様子を見ていた茜が、ため息をつきつつ手馴れた様子で口を挟まなければ、伶は混乱の極みに達していたことだろう。
「つまりね、華族さん。この男は、平穏にこの依頼を終わらせたいってことよ。受けといて、理由もなくやっぱやめました、てんじゃ評判悪くなるでしょう? だから一応の体裁はつけようってわけ。名誉の問題ね」
 解るでしょ、と首をかしげる女医に、伶は複雑な表情になりながらも、ゆっくりと頷く。子供に言い聞かせるような口調に、反発を感じたものの、反論すれば本物の子供である。

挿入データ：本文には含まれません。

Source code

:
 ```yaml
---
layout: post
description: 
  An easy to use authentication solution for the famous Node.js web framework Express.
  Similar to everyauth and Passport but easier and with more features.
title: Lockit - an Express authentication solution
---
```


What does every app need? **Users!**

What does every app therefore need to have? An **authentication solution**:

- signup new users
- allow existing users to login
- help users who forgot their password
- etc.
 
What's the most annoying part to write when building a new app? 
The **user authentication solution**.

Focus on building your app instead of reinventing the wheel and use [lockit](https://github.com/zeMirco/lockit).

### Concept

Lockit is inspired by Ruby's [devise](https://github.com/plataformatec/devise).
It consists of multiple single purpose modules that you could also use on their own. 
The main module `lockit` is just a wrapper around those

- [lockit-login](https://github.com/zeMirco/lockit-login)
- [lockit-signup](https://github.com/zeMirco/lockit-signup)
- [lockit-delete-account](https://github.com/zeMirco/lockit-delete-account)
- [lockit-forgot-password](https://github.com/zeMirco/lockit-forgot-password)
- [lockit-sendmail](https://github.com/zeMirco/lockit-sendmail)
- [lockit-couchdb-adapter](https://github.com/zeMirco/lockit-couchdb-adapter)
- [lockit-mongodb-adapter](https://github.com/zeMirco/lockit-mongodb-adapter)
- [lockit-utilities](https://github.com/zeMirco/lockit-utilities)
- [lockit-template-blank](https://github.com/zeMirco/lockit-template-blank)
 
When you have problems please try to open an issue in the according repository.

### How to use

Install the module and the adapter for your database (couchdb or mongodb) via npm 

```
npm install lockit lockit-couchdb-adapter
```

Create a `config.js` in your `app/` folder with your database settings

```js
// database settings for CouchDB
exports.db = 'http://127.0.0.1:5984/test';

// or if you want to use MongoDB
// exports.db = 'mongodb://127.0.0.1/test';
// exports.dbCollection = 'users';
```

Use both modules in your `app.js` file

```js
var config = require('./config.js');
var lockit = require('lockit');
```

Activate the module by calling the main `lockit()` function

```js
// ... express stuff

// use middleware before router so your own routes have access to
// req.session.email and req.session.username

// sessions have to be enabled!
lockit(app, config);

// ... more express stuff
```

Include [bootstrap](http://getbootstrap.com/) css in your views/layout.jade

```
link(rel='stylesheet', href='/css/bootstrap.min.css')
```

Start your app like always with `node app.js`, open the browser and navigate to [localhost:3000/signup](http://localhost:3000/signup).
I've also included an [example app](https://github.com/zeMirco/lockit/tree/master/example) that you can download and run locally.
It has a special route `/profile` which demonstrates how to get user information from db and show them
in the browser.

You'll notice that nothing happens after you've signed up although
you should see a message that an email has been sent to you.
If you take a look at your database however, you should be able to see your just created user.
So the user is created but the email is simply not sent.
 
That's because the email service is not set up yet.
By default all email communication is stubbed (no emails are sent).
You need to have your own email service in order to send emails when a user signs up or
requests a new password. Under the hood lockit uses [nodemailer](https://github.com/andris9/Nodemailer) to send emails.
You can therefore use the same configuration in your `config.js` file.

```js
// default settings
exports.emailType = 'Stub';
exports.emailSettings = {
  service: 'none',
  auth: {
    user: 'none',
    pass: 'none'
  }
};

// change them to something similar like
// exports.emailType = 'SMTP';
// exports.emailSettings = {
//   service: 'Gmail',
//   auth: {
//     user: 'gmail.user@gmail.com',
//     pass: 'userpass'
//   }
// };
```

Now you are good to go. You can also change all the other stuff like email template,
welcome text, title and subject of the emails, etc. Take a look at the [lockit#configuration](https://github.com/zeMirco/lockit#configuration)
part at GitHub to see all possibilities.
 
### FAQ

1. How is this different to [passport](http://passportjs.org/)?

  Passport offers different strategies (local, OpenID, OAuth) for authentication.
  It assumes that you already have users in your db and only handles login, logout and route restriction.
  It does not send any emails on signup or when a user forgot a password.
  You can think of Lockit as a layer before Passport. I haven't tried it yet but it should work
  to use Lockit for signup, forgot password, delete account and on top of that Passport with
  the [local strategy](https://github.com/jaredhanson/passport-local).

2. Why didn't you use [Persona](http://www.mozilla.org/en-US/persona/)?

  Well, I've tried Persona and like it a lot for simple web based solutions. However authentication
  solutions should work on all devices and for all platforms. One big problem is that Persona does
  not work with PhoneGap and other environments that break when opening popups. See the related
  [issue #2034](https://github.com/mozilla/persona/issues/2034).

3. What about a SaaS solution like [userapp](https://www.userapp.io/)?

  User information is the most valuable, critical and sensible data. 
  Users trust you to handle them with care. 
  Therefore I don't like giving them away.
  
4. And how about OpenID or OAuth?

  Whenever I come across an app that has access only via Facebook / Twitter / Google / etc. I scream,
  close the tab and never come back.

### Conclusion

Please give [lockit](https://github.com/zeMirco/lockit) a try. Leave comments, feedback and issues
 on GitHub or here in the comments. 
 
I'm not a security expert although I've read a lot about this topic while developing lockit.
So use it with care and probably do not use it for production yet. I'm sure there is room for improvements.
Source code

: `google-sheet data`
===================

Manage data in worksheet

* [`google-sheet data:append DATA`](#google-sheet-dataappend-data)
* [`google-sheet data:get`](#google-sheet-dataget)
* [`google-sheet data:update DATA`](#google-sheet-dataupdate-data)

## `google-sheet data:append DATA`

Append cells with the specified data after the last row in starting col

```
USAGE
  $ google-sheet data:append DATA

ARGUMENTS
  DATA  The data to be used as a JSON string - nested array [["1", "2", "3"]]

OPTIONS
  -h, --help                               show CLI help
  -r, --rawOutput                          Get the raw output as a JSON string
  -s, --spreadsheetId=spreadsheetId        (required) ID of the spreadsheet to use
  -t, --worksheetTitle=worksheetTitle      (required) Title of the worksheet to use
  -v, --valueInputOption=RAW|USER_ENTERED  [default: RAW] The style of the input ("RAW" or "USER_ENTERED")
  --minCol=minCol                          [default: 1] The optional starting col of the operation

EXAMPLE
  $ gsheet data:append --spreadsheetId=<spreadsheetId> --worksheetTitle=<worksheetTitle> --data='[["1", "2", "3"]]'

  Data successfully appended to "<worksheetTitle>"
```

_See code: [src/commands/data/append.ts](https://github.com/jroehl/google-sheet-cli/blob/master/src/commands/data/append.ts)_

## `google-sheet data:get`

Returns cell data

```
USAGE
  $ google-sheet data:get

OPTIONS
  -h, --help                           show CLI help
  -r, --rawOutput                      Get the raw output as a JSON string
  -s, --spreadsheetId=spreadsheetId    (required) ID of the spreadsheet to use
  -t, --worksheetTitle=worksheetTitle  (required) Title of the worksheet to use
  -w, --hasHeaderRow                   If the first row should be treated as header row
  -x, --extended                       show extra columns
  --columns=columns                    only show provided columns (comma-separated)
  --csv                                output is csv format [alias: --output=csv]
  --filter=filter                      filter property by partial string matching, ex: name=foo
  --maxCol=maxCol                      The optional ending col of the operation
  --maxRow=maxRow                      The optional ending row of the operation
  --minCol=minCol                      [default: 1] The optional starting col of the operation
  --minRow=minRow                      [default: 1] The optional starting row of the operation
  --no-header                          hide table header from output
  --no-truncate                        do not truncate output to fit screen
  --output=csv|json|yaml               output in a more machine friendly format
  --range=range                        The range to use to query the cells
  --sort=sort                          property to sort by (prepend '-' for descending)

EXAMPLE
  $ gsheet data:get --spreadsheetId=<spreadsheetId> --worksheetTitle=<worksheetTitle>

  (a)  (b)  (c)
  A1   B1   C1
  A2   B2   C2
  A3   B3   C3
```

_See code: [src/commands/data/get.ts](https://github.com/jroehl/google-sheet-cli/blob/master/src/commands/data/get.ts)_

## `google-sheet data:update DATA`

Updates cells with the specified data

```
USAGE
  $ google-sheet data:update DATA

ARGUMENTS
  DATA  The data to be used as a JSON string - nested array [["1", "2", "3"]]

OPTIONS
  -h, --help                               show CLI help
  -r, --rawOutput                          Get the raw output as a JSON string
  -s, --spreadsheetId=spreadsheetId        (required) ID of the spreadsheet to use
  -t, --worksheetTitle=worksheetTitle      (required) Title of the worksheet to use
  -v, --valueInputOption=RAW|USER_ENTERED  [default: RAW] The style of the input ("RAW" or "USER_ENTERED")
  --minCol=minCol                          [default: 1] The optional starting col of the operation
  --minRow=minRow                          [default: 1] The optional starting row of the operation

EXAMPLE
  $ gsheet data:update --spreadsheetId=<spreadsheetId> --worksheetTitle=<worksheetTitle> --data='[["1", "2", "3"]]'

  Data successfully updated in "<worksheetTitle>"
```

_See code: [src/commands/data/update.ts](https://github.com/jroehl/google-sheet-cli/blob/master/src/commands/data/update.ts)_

「まぁ、俺は別に『やっぱやだ』でもいいんだけど、それだと同僚が怒るし、俺も面倒見てる奴がいるから、色々大変なんだよね。だからさ、哀れな民衆のためと思って、助けてくんない?」
「・・・・・・」
「ちょっと、渓都」
 黙ってしまった伶に配慮してか、茜が咎めるように口を挟んでくる。
「なにさ」
「せっかく私が説得してんのに、まぜっかえすような言い方すんじゃないわよ。あんたのその無表情で同情を引こうったって、似合わないことこの上ないわ」
 今度は探偵が不機嫌に黙った。その様子に、伶は自分が早い理解をしなければ、この場は収まらないだろうと察する。この二人の問答に付き合っていたら、日が暮れてしまいそうな予感がした。